* Information *
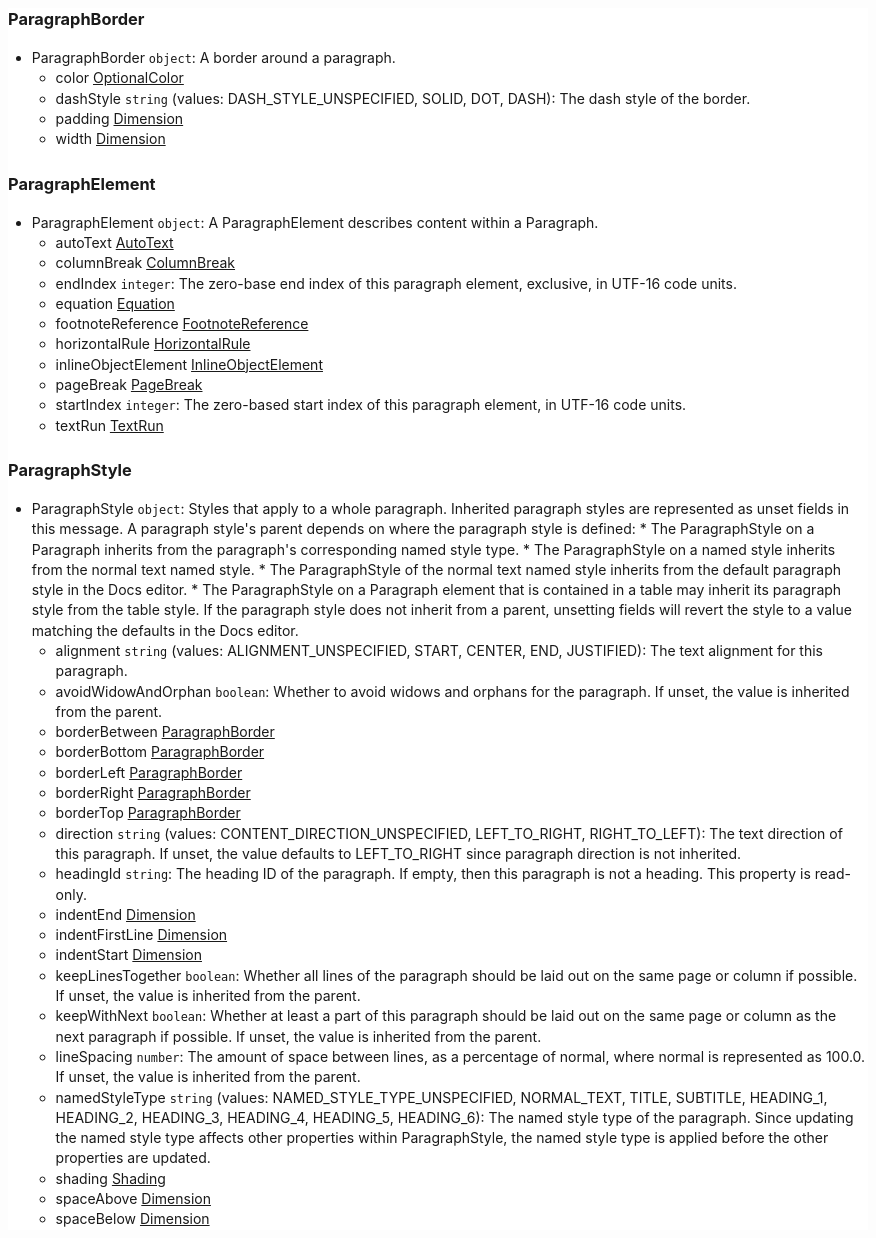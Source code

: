 ### ParagraphBorder
* ParagraphBorder `object`: A border around a paragraph.
  * color [OptionalColor](#optionalcolor)
  * dashStyle `string` (values: DASH_STYLE_UNSPECIFIED, SOLID, DOT, DASH): The dash style of the border.
  * padding [Dimension](#dimension)
  * width [Dimension](#dimension)

### ParagraphElement
* ParagraphElement `object`: A ParagraphElement describes content within a Paragraph.
  * autoText [AutoText](#autotext)
  * columnBreak [ColumnBreak](#columnbreak)
  * endIndex `integer`: The zero-base end index of this paragraph element, exclusive, in UTF-16 code units.
  * equation [Equation](#equation)
  * footnoteReference [FootnoteReference](#footnotereference)
  * horizontalRule [HorizontalRule](#horizontalrule)
  * inlineObjectElement [InlineObjectElement](#inlineobjectelement)
  * pageBreak [PageBreak](#pagebreak)
  * startIndex `integer`: The zero-based start index of this paragraph element, in UTF-16 code units.
  * textRun [TextRun](#textrun)

### ParagraphStyle
* ParagraphStyle `object`: Styles that apply to a whole paragraph. Inherited paragraph styles are represented as unset fields in this message. A paragraph style's parent depends on where the paragraph style is defined: * The ParagraphStyle on a Paragraph inherits from the paragraph's corresponding named style type. * The ParagraphStyle on a named style inherits from the normal text named style. * The ParagraphStyle of the normal text named style inherits from the default paragraph style in the Docs editor. * The ParagraphStyle on a Paragraph element that is contained in a table may inherit its paragraph style from the table style. If the paragraph style does not inherit from a parent, unsetting fields will revert the style to a value matching the defaults in the Docs editor.
  * alignment `string` (values: ALIGNMENT_UNSPECIFIED, START, CENTER, END, JUSTIFIED): The text alignment for this paragraph.
  * avoidWidowAndOrphan `boolean`: Whether to avoid widows and orphans for the paragraph. If unset, the value is inherited from the parent.
  * borderBetween [ParagraphBorder](#paragraphborder)
  * borderBottom [ParagraphBorder](#paragraphborder)
  * borderLeft [ParagraphBorder](#paragraphborder)
  * borderRight [ParagraphBorder](#paragraphborder)
  * borderTop [ParagraphBorder](#paragraphborder)
  * direction `string` (values: CONTENT_DIRECTION_UNSPECIFIED, LEFT_TO_RIGHT, RIGHT_TO_LEFT): The text direction of this paragraph. If unset, the value defaults to LEFT_TO_RIGHT since paragraph direction is not inherited.
  * headingId `string`: The heading ID of the paragraph. If empty, then this paragraph is not a heading. This property is read-only.
  * indentEnd [Dimension](#dimension)
  * indentFirstLine [Dimension](#dimension)
  * indentStart [Dimension](#dimension)
  * keepLinesTogether `boolean`: Whether all lines of the paragraph should be laid out on the same page or column if possible. If unset, the value is inherited from the parent.
  * keepWithNext `boolean`: Whether at least a part of this paragraph should be laid out on the same page or column as the next paragraph if possible. If unset, the value is inherited from the parent.
  * lineSpacing `number`: The amount of space between lines, as a percentage of normal, where normal is represented as 100.0. If unset, the value is inherited from the parent.
  * namedStyleType `string` (values: NAMED_STYLE_TYPE_UNSPECIFIED, NORMAL_TEXT, TITLE, SUBTITLE, HEADING_1, HEADING_2, HEADING_3, HEADING_4, HEADING_5, HEADING_6): The named style type of the paragraph. Since updating the named style type affects other properties within ParagraphStyle, the named style type is applied before the other properties are updated.
  * shading [Shading](#shading)
  * spaceAbove [Dimension](#dimension)
  * spaceBelow [Dimension](#dimension)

* Aim of the task *
Filter by the word "ParagraphBorder": copy every line of the data that holds it.

* Output below *
: ### ParagraphBorder
* ParagraphBorder `object`: A border around a paragraph.
  * borderBetween [ParagraphBorder](#paragraphborder)
  * borderBottom [ParagraphBorder](#paragraphborder)
  * borderLeft [ParagraphBorder](#paragraphborder)
  * borderRight [ParagraphBorder](#paragraphborder)
  * borderTop [ParagraphBorder](#paragraphborder)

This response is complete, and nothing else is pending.